# Fish committed Mass Suicide (EPIC FAIL)



## redchigh (Jan 20, 2010)

For the last few weeks I've been struggling with ammonia problems in my tank with green terror fry.

Every once and a while I would hear something that sounded like water splashing. I would look, and not see anything... I assumed it was a burp in the filter or something.



Yesterday I got home (from being gone 4 days) and noticed the tank looked... empty. I could see 2 where there were 10 before...

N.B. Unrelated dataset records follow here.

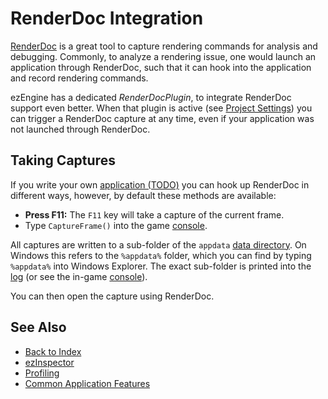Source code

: # RenderDoc Integration

[RenderDoc](https://renderdoc.org/) is a great tool to capture rendering commands for analysis and debugging. Commonly, to analyze a rendering issue, one would launch an application through RenderDoc, such that it can hook into the application and record rendering commands.

ezEngine has a dedicated *RenderDocPlugin*, to integrate RenderDoc support even better. When that plugin is active (see [Project Settings](../projects/project-settings.md)) you can trigger a RenderDoc capture at any time, even if your application was not launched through RenderDoc.

## Taking Captures

If you write your own [application (TODO)](../runtime/application/application.md) you can hook up RenderDoc in different ways, however, by default these methods are available:

* **Press F11:** The `F11` key will take a capture of the current frame.
* Type `CaptureFrame()` into the game [console](console.md).

All captures are written to a sub-folder of the `appdata` [data directory](../projects/data-directories.md). On Windows this refers to the `%appdata%` folder, which you can find by typing `%appdata%` into Windows Explorer. The exact sub-folder is printed into the [log](logging.md) (or see the in-game [console](console.md)).

You can then open the capture using RenderDoc.

## See Also

* [Back to Index](../index.md)
* [ezInspector](../tools/inspector.md)
* [Profiling](../performance/profiling.md)
* [Common Application Features](../runtime/application/common-application-features.md)
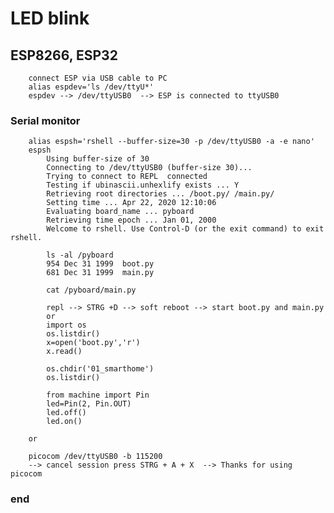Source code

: # LED blink
## ESP8266, ESP32
        connect ESP via USB cable to PC       
        alias espdev='ls /dev/ttyU*'
        espdev --> /dev/ttyUSB0  --> ESP is connected to ttyUSB0

### Serial monitor
        alias espsh='rshell --buffer-size=30 -p /dev/ttyUSB0 -a -e nano'
        espsh
            Using buffer-size of 30
            Connecting to /dev/ttyUSB0 (buffer-size 30)...
            Trying to connect to REPL  connected
            Testing if ubinascii.unhexlify exists ... Y
            Retrieving root directories ... /boot.py/ /main.py/
            Setting time ... Apr 22, 2020 12:10:06
            Evaluating board_name ... pyboard
            Retrieving time epoch ... Jan 01, 2000
            Welcome to rshell. Use Control-D (or the exit command) to exit rshell.
            
            ls -al /pyboard
            954 Dec 31 1999  boot.py
            681 Dec 31 1999  main.py

            cat /pyboard/main.py
            
            repl --> STRG +D --> soft reboot --> start boot.py and main.py
            or
            import os
            os.listdir()
            x=open('boot.py','r')
            x.read()
           
            os.chdir('01_smarthome')
            os.listdir()

            from machine import Pin
            led=Pin(2, Pin.OUT)
            led.off()
            led.on()

        or
           
        picocom /dev/ttyUSB0 -b 115200
        --> cancel session press STRG + A + X  --> Thanks for using picocom
           
### end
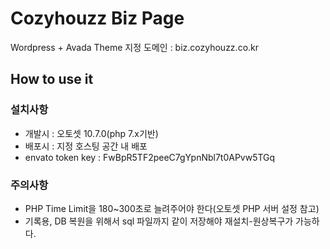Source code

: # Cozyhouzz Biz Page
Wordpress + Avada Theme
지정 도메인 : biz.cozyhouzz.co.kr

## How to use it
### 설치사항
- 개발시 : 오토셋 10.7.0(php 7.x기반)
- 배포시 : 지정 호스팅 공간 내 배포
- envato token key : FwBpR5TF2peeC7gYpnNbl7t0APvw5TGq

### 주의사항
- PHP Time Limit을 180~300초로 늘려주어야 한다(오토셋 PHP 서버 설정 참고)
- 기록용, DB 복원을 위해서 sql 파일까지 같이 저장해야 재설치-원상복구가 가능하다.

I moved all the decorations around, and didn't find the extras... I looked on the floor and saw a crispy dead fish.
Then I saw another. and another. 

Turns out there were 6 dead fish on my carpet. :BIGweepy:
Guess I won't be getting my security deposit back for my apartment...


----------



## kitten_penang (Mar 26, 2008)

they jumped out.poor fish =(


----------



## Inga (Jun 8, 2010)

Weird! I am so sorry for your loss, the poor little fish. I know that the profiles on a few of my fish read "keep tightly covered as fish might jump". I know that fish jump after flies and whatnot when eating but, the fish that do this in my tank are my Rainbow shark, which is odd as it is a bottom feeder.


----------



## redchigh (Jan 20, 2010)

Well I'm assuming there was a huge ammonia spike...

Odd, their instinct to jump out of toxic water was able to save some of my fish.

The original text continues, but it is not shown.